I partecipanti sanno che si tratta di una battaglia che potrebbe sopravvivere ad alcuni dei presenti nella sala. L'hanno paragonata alla campagna durata decenni per cancellare il diritto costituzionale all'aborto e a quella che ha rovesciato la cosiddetta "Chevron deference", la dottrina secondo cui i giudici dovevano rimettersi all'interpretazione di un'agenzia federale quando una legge è ambigua. Gli alleati conservatori del presidente sostengono che la sconfitta davanti alla Corte Suprema abbia dato nuova forza al movimento.
"Hanno trasformato la cittadinanza per nascita nella prossima Roe v. Wade, che dovremo passare i prossimi cinquant'anni a ribaltare", ha detto durante l'evento Mike Davis, fondatore di Article III Project, un'organizzazione legale vicina al presidente. "Hanno distrutto il nostro potere sovrano più importante come popolo, cioè la nostra sovranità, il controllo di chi entra e chi esce e di chi diventa uno di noi".
Discussioni parallele sono andate avanti dentro la Casa Bianca, dove nelle ultime settimane i collaboratori del presidente hanno valutato diverse opzioni. L'attenzione si è concentrata soprattutto sulle donne che arrivano negli Stati Uniti con l'obiettivo principale di partorire per far ottenere al figlio la cittadinanza americana.
L'amministrazione ha lasciato scadere il termine per chiedere alla Corte Suprema di riesaminare la sentenza di giugno. Giovedì il presidente, affiancato dal vice capo di gabinetto della Casa Bianca Stephen Miller, ha firmato due ordini esecutivi che restringono la cittadinanza per nascita e colpiscono il "turismo delle nascite", l'ultimo tentativo della Casa Bianca di aggirare la decisione dei giudici.
I due ordini sono molto meno di quello che il presidente voleva ottenere e si limitano a ridurre la platea di chi ha diritto alla cittadinanza. Il primo riguarda i figli del personale diplomatico straniero che lavora negli Stati Uniti, i figli di chi il testo definisce "nemici stranieri" del paese, categoria che comprende le organizzazioni terroristiche straniere, e i figli delle donne che entrano negli Stati Uniti con il solo scopo di partorire perché il bambino ottenga la cittadinanza. "Stiamo agendo per fare in modo che un gran numero di persone che otterrebbero indebitamente la cittadinanza per nascita non abbia più diritto a quei benefici", ha detto Miller ai giornalisti giovedì.
Per più di un secolo il consenso giuridico è stato che chiunque nasca sul suolo americano è cittadino, con poche eccezioni, un diritto garantito dal quattordicesimo emendamento della Costituzione. Il presidente ha provato a cambiarlo con un ordine esecutivo molto ampio firmato nel primo giorno del suo secondo mandato.
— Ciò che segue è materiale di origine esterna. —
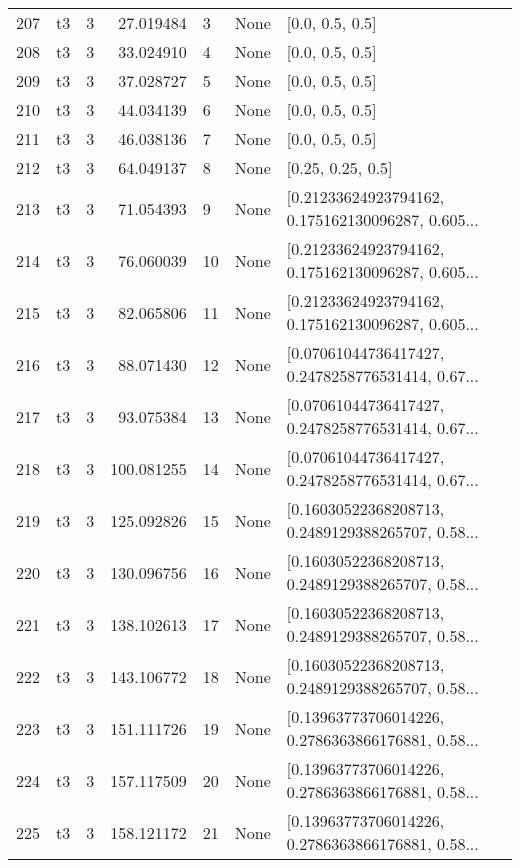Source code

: \begin{tabular}{lllrlll}
207 &  t3 &   3 &   27.019484 &    3 &  None &                                    [0.0, 0.5, 0.5] \\
208 &  t3 &   3 &   33.024910 &    4 &  None &                                    [0.0, 0.5, 0.5] \\
209 &  t3 &   3 &   37.028727 &    5 &  None &                                    [0.0, 0.5, 0.5] \\
210 &  t3 &   3 &   44.034139 &    6 &  None &                                    [0.0, 0.5, 0.5] \\
211 &  t3 &   3 &   46.038136 &    7 &  None &                                    [0.0, 0.5, 0.5] \\
212 &  t3 &   3 &   64.049137 &    8 &  None &                                  [0.25, 0.25, 0.5] \\
213 &  t3 &   3 &   71.054393 &    9 &  None &  [0.21233624923794162, 0.175162130096287, 0.605... \\
214 &  t3 &   3 &   76.060039 &   10 &  None &  [0.21233624923794162, 0.175162130096287, 0.605... \\
215 &  t3 &   3 &   82.065806 &   11 &  None &  [0.21233624923794162, 0.175162130096287, 0.605... \\
216 &  t3 &   3 &   88.071430 &   12 &  None &  [0.07061044736417427, 0.2478258776531414, 0.67... \\
217 &  t3 &   3 &   93.075384 &   13 &  None &  [0.07061044736417427, 0.2478258776531414, 0.67... \\
218 &  t3 &   3 &  100.081255 &   14 &  None &  [0.07061044736417427, 0.2478258776531414, 0.67... \\
219 &  t3 &   3 &  125.092826 &   15 &  None &  [0.16030522368208713, 0.2489129388265707, 0.58... \\
220 &  t3 &   3 &  130.096756 &   16 &  None &  [0.16030522368208713, 0.2489129388265707, 0.58... \\
221 &  t3 &   3 &  138.102613 &   17 &  None &  [0.16030522368208713, 0.2489129388265707, 0.58... \\
222 &  t3 &   3 &  143.106772 &   18 &  None &  [0.16030522368208713, 0.2489129388265707, 0.58... \\
223 &  t3 &   3 &  151.111726 &   19 &  None &  [0.13963773706014226, 0.2786363866176881, 0.58... \\
224 &  t3 &   3 &  157.117509 &   20 &  None &  [0.13963773706014226, 0.2786363866176881, 0.58... \\
225 &  t3 &   3 &  158.121172 &   21 &  None &  [0.13963773706014226, 0.2786363866176881, 0.58... \\

\end{tabular}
Nella sentenza Trump v. Barbara cinque giudici, il presidente della Corte John Roberts, la giudice Amy Coney Barrett e i tre giudici progressisti, hanno stabilito che il quattordicesimo emendamento garantisce la cittadinanza a chi nasce nel paese. Brett Kavanaugh ha scritto che l'ordine esecutivo violava una legge federale ma che il Congresso ha il potere di porre fine alla cittadinanza per nascita.